Stiamo in questo club “Respirare Sinapsi” dove avete tenuto il concerto, vicino ad una gigantografia di Woody Guthrie, il quale ha raccontato di operai, di lotte per i diritti dei lavoratori.
Se facessimo meno della metà di quello che ha fatto il grande Woody nella sua vita, avremmo fatto tanto per cambiare il mondo.
Nel 2014 avete inciso “Extra” che è un omaggio a Leo Ferrè. Cosa ha rappresentato per voi questo artista?
Leo è un grandissimo artista, uno dei più grandi che ci sia stato nell’ultimo secolo, un poeta e un grandissimo musicista, un grande uomo libero, poco capito dalla sinistra italiana, quando era più forte. Ha vissuto in Toscana per molti anni, noi conosciamo la famiglia, siamo di casa, abbiamo avuto la possibilità di conoscere bene i suoi lavori, abbiamo avuto la possibilità di accedere ai suoi carteggi ed abbiamo preso l’impegno di inserire suoi pezzi nei nostri album e lo facciamo con grande cuore.
Quando uscirà il vostro prossimo lavoro?
Uscirà il prossimo anno, non ha ancora un titolo. Abbiamo quindici, sedici canzoni, dieci entreranno nel disco, ci stiamo lavorando. Non sarà acustico, sarà una sorpresa.

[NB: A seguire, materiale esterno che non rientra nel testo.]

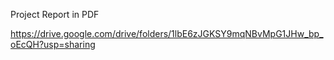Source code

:Project Report in PDF

https://drive.google.com/drive/folders/1lbE6zJGKSY9mqNBvMpG1JHw_bp_oEcQH?usp=sharing
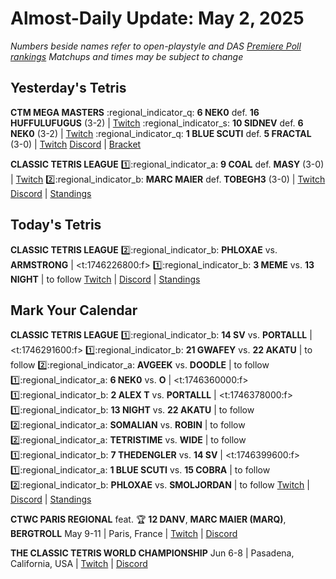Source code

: # Almost-Daily Update: May 2, 2025
*Numbers beside names refer to open-playstyle and DAS [Premiere Poll rankings](https://premierepoll.wordpress.com/)*
*Matchups and times may be subject to change*

## Yesterday's Tetris
**CTM MEGA MASTERS**
:regional_indicator_q:  **6 NEK0** def. **16 HUFFULUFUGUS** (3-2)  |  [Twitch](https://www.twitch.tv/videos/2446695464?t=00h19m53s)
:regional_indicator_s:  **10 SIDNEV** def. **6 NEK0** (3-2)  |  [Twitch](https://www.twitch.tv/videos/2446695464?t=01h26m28s)
:regional_indicator_q:  **1 BLUE SCUTI** def. **5 FRACTAL** (3-0)  |  [Twitch](https://www.twitch.tv/videos/2446924518?t=00h21m56s)
[Discord](https://go.ctm.gg/discord)  |  [Bracket](https://go.ctm.gg/event/ctm-april-2025/masters-event/)

**CLASSIC TETRIS LEAGUE**
:one::regional_indicator_a:  **9 COAL** def. **MASY** (3-0)  |  [Twitch](https://www.twitch.tv/videos/2446848304?t=00h07m29s)
:two::regional_indicator_b:  **MARC MAIER** def. **TOBEGH3** (3-0)  |  [Twitch](https://www.twitch.tv/videos/2446848304?t=00h47m11s)
[Discord](https://tinyurl.com/classictetrisleague)  |  [Standings](https://ctlscoreboard.herokuapp.com)

## Today's Tetris
**CLASSIC TETRIS LEAGUE**
:two::regional_indicator_b:  **PHLOXAE** vs. **ARMSTRONG**  |  <t:1746226800:f>
:one::regional_indicator_b:  **3 MEME** vs. **13 NIGHT**  |  to follow
[Twitch](https://twitch.tv/classictetrisleague)  |  [Discord](https://tinyurl.com/classictetrisleague)  |  [Standings](https://ctlscoreboard.herokuapp.com)

## Mark Your Calendar
**CLASSIC TETRIS LEAGUE**
:one::regional_indicator_b:  **14 SV** vs. **PORTALLL**  |  <t:1746291600:f>
:one::regional_indicator_b:  **21 GWAFEY** vs. **22 AKATU**  |  to follow
:two::regional_indicator_a:  **AVGEEK** vs. **DOODLE**  |  to follow
:one::regional_indicator_a:  **6 NEK0** vs. **O**  |  <t:1746360000:f>
:one::regional_indicator_b:  **2 ALEX T** vs. **PORTALLL**  |  <t:1746378000:f>
:one::regional_indicator_b:  **13 NIGHT** vs. **22 AKATU**  |  to follow
:two::regional_indicator_a:  **SOMALIAN** vs. **ROBIN**  |  to follow
:two::regional_indicator_a:  **TETRISTIME** vs. **WIDE**  |  to follow
:one::regional_indicator_b:  **7 THEDENGLER** vs. **14 SV**  |  <t:1746399600:f>
:one::regional_indicator_a:  **1 BLUE SCUTI** vs. **15 COBRA**  |  to follow
:two::regional_indicator_b:  **PHLOXAE** vs. **SMOLJORDAN**  |  to follow
[Twitch](https://twitch.tv/classictetrisleague)  |  [Discord](https://tinyurl.com/classictetrisleague)  |  [Standings](https://ctlscoreboard.herokuapp.com)

**CTWC PARIS REGIONAL**
feat. :trophy: **12 DANV**, **MARC MAIER (MARQ)**, **BERGTROLL**
May 9-11  |  Paris, France  |  [Twitch](https://www.twitch.tv/classictetris)  |  [Discord](https://tinyurl.com/ctwcdiscord)

**THE CLASSIC TETRIS WORLD CHAMPIONSHIP**
Jun 6-8  |  Pasadena, California, USA  |  [Twitch](https://www.twitch.tv/classictetris)  |  [Discord](https://tinyurl.com/ctwcdiscord)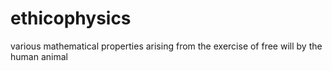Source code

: # ethicophysics
various mathematical properties arising from the exercise of free will by the human animal
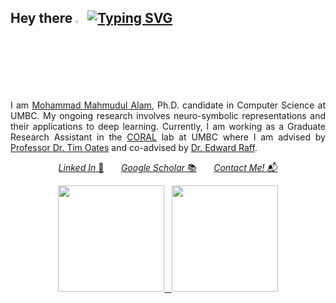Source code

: ## Hey there <img src="https://media.giphy.com/media/hvRJCLFzcasrR4ia7z/giphy.gif" width="2.8%"> [![Typing SVG](https://readme-typing-svg.herokuapp.com?color=FF4500&vCenter=true&width=200&height=20&lines=%3Cmahmudul%2Falam%3E)](https://git.io/typing-svg)
<p align="justify">
  I am <a href="https://mahmudulalam.github.io">Mohammad Mahmudul Alam</a>, Ph.D. candidate in Computer Science at UMBC. My ongoing research involves neuro-symbolic representations and their applications to deep learning. Currently, I am working as a Graduate Research Assistant in the <a href="https://coral-lab.umbc.edu" target="_blank">CORAL</a> lab at UMBC where I am advised by <a href="https://www.csee.umbc.edu/people/faculty/tim-oates/" target="_blank">Professor Dr. Tim Oates</a> and co-advised by <a href="https://www.edwardraff.com/index.php" target="_blank">Dr. Edward Raff</a>.
</p>

<p align="center">
  <a href="https://www.linkedin.com/in/mahmudul-alam/"><em>Linked In</em> 🔗</a> &nbsp; &nbsp; &nbsp;
  <a href="https://scholar.google.com/citations?view_op=list_works&hl=en&user=9z9HFSEAAAAJ"><em>Google Scholar</em> 📚</a> &nbsp; &nbsp; &nbsp;
  <a href="https://mahmudulalam.github.io/#contact"><em>Contact Me!</em> 📬</a>
</p>

<!-- <div align="center" vertical-align="middle">
    <a href="https://mahmudulalam.github.io">
        <img src="https://github.com/MahmudulAlam/mahmudulalam.github.io/blob/main/font-awesome/svgs/solid/user.svg" height=30>
    </a>
  &nbsp;
    <a href="https://github.com/MahmudulAlam">
        <img src="https://cdn.jsdelivr.net/npm/simple-icons@3.13.0/icons/github.svg" height=30>
    </a>
  &nbsp;
    <a href="https://www.linkedin.com/in/mahmudul-alam/">
        <img src="https://cdn.jsdelivr.net/npm/simple-icons@3.13.0/icons/linkedin.svg" height=30>
    </a>
  &nbsp;
    <a href="https://scholar.google.com/citations?view_op=list_works&hl=en&user=9z9HFSEAAAAJ">
        <img src="https://cdn.jsdelivr.net/npm/simple-icons@3.13.0/icons/googlescholar.svg" height=30>
    </a>
</div> -->

<div align="center" vertical-align="middle">
    <a href="https://github.com/MahmudulAlam" targer="_blank"> 
    <img height="170" src="https://github-readme-stats.vercel.app/api?username=MahmudulAlam&show_icons=true&theme=merko&disable_animations=false"> &nbsp;
    <img height="170" src="https://github-readme-stats.vercel.app/api/top-langs/?username=MahmudulAlam&layout=compact&theme=merko&langs_count=6&hide=ShaderLab"> 
    </a>
</div>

Perché stasera siete in duo?
Perché abbiamo deciso di andare al Bifest di Bari, questa era l’occasione giusta, siamo venuti in due, visto le distanze ridotte abbiamo approfittato per suonare ad Oppido Lucano e fare un passaggio in Basilicata.
Che rapporto avete con la Basilicata?
È una terra bellissima, il rapporto è anche bello, mia moglie è lucana. Questa Regione la conosco come le mie tasche, l’ho girata tutta in bici, conosco i profili delle montagne, la lunghezza dei fiumi, i colori dei prati. La amo follemente, spero che venga risparmiata dalle trivelle. Il rischio è quello di dare un po’ di soldi qui e là per devastarla essendo terra molto fragile.
Avete dedicato un album “Goodbike” alla bici, quale rapporto avete con questo mezzo?
Per venire ad Oppido, siamo partiti da Gravina in Puglia in bici, più di cinquanta Km. È un mezzo di grande libertà, felicità, di grande spazio, di una infanzia che non perdi. Con la bicicletta se viene usata in maniera graduale, si possono fare grandi cose.